Work item:
Show every line in the material below in which the string "users" appears.

Data in this exercise:
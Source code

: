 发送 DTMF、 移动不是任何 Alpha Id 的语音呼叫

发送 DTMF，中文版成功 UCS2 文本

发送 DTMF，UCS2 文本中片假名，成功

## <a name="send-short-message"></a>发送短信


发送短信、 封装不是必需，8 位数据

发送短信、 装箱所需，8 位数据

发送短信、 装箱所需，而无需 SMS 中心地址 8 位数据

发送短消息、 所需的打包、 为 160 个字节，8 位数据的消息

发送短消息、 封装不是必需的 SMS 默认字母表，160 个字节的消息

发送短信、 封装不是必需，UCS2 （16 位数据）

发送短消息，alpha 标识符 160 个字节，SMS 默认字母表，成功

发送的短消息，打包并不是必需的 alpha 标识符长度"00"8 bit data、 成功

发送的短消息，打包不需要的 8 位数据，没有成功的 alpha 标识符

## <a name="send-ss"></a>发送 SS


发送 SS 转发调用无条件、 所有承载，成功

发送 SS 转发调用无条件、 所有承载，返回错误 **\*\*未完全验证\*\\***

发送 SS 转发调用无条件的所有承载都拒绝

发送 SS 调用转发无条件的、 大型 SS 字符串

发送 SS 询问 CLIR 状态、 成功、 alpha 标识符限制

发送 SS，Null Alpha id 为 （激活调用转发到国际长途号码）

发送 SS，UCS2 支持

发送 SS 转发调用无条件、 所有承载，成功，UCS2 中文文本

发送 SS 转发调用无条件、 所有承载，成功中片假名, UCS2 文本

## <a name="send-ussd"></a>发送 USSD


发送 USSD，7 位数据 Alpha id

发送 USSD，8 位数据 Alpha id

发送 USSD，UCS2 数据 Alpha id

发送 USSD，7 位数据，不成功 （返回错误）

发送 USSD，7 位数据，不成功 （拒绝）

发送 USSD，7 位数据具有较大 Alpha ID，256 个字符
--
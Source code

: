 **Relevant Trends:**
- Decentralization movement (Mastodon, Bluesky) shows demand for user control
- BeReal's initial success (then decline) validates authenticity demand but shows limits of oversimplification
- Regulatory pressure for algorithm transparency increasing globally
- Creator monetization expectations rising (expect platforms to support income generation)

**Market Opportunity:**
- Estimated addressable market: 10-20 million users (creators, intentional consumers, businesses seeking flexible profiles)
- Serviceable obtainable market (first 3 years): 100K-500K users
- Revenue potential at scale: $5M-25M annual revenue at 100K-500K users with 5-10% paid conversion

Task output:
- Estimated addressable market: 10-20 million users (creators, intentional consumers, businesses seeking flexible profiles)
- Serviceable obtainable market (first 3 years): 100K-500K users
- Revenue potential at scale: $5M-25M annual revenue at 100K-500K users with 5-10% paid conversion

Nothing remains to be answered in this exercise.